►

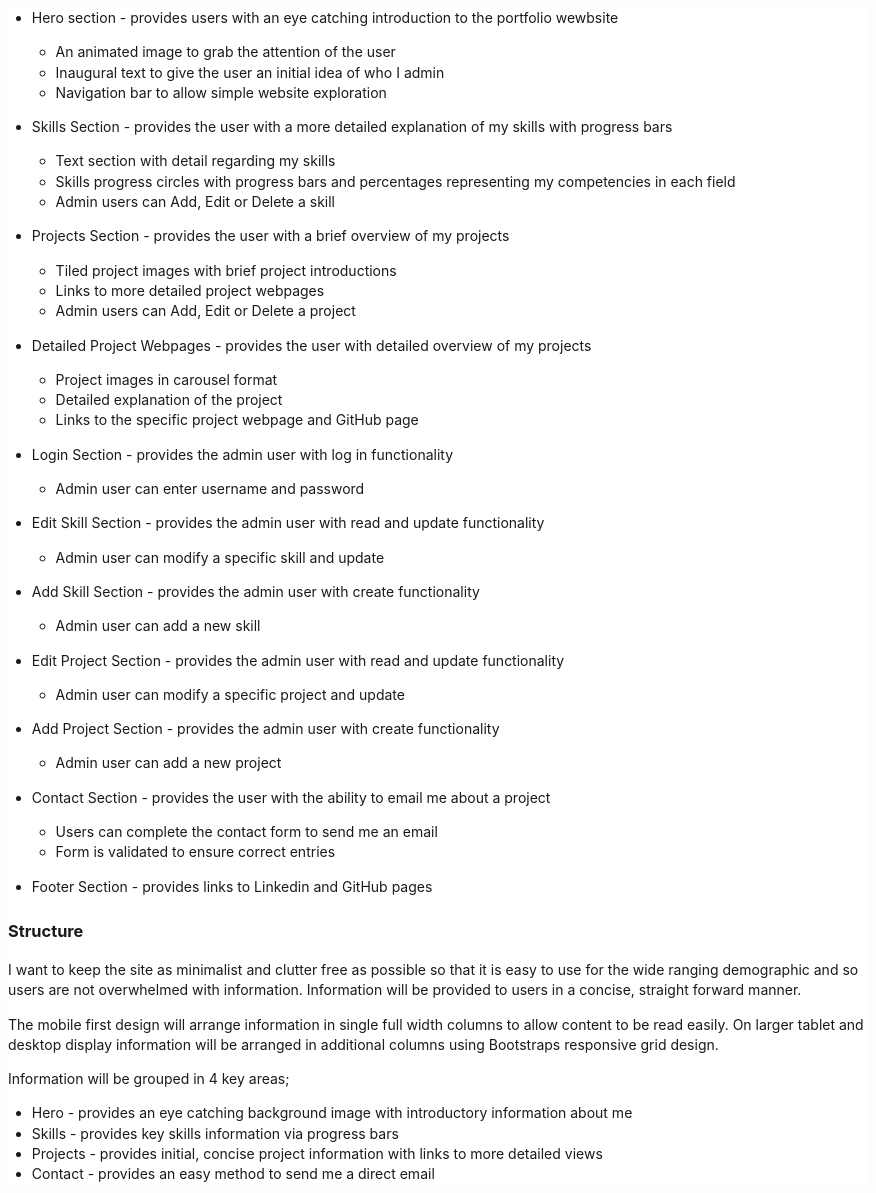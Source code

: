 * Hero section - provides users with an eye catching introduction to the portfolio wewbsite
    * An animated image to grab the attention of the user
    * Inaugural text to give the user an initial idea of who I admin
    * Navigation bar to allow simple website exploration

* Skills Section - provides the user with a more detailed explanation of my skills with progress bars
    * Text section with detail regarding my skills
    * Skills progress circles with progress bars and percentages representing my competencies in each field
    * Admin users can Add, Edit or Delete a skill

* Projects Section - provides the user with a brief overview of my projects
    * Tiled project images with brief project introductions
    * Links to more detailed project webpages
    * Admin users can Add, Edit or Delete a project

* Detailed Project Webpages - provides the user with detailed overview of my projects
    * Project images in carousel format
    * Detailed explanation of the project
    * Links to the specific project webpage and GitHub page

* Login Section - provides the admin user with log in functionality
    * Admin user can enter username and password

* Edit Skill Section - provides the admin user with read and update functionality
    * Admin user can modify a specific skill and update

* Add Skill Section - provides the admin user with create functionality
    * Admin user can add a new skill

* Edit Project Section - provides the admin user with read and update functionality
    * Admin user can modify a specific project and update

* Add Project Section - provides the admin user with create functionality
    * Admin user can add a new project

* Contact Section - provides the user with the ability to email me about a project
    * Users can complete the contact form to send me an email
    * Form is validated to ensure correct entries

* Footer Section - provides links to Linkedin and GitHub pages

### Structure
I want to keep the site as minimalist and clutter free as possible so that it is easy to use for the wide ranging demographic and so users are not overwhelmed with information.
Information will be provided to users in a concise, straight forward manner.

The mobile first design will arrange information in single full width columns to allow content to be read easily.
On larger tablet and desktop display information will be arranged in additional columns using Bootstraps responsive grid design.

Information will be grouped in 4 key areas;
* Hero - provides an eye catching background image with introductory information about me
* Skills - provides key skills information via progress bars
* Projects - provides initial, concise project information with links to more detailed views
* Contact - provides an easy method to send me a direct email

◄

#### EXERCISE GOAL:
An exact, word-for-word copy of the records is expected, with no pictures in it.

#### SOLUTION FOR THIS TASK:
Source code

: * Hero section - provides users with an eye catching introduction to the portfolio wewbsite
    * An animated image to grab the attention of the user
    * Inaugural text to give the user an initial idea of who I admin
    * Navigation bar to allow simple website exploration

* Skills Section - provides the user with a more detailed explanation of my skills with progress bars
    * Text section with detail regarding my skills
    * Skills progress circles with progress bars and percentages representing my competencies in each field
    * Admin users can Add, Edit or Delete a skill

* Projects Section - provides the user with a brief overview of my projects
    * Tiled project images with brief project introductions
    * Links to more detailed project webpages
    * Admin users can Add, Edit or Delete a project

* Detailed Project Webpages - provides the user with detailed overview of my projects
    * Project images in carousel format
    * Detailed explanation of the project
    * Links to the specific project webpage and GitHub page

* Login Section - provides the admin user with log in functionality
    * Admin user can enter username and password

* Edit Skill Section - provides the admin user with read and update functionality
    * Admin user can modify a specific skill and update

* Add Skill Section - provides the admin user with create functionality
    * Admin user can add a new skill

* Edit Project Section - provides the admin user with read and update functionality
    * Admin user can modify a specific project and update

* Add Project Section - provides the admin user with create functionality
    * Admin user can add a new project

* Contact Section - provides the user with the ability to email me about a project
    * Users can complete the contact form to send me an email
    * Form is validated to ensure correct entries

* Footer Section - provides links to Linkedin and GitHub pages

### Structure
I want to keep the site as minimalist and clutter free as possible so that it is easy to use for the wide ranging demographic and so users are not overwhelmed with information.
Information will be provided to users in a concise, straight forward manner.

The mobile first design will arrange information in single full width columns to allow content to be read easily.
On larger tablet and desktop display information will be arranged in additional columns using Bootstraps responsive grid design.

Information will be grouped in 4 key areas;
* Hero - provides an eye catching background image with introductory information about me
* Skills - provides key skills information via progress bars
* Projects - provides initial, concise project information with links to more detailed views
* Contact - provides an easy method to send me a direct email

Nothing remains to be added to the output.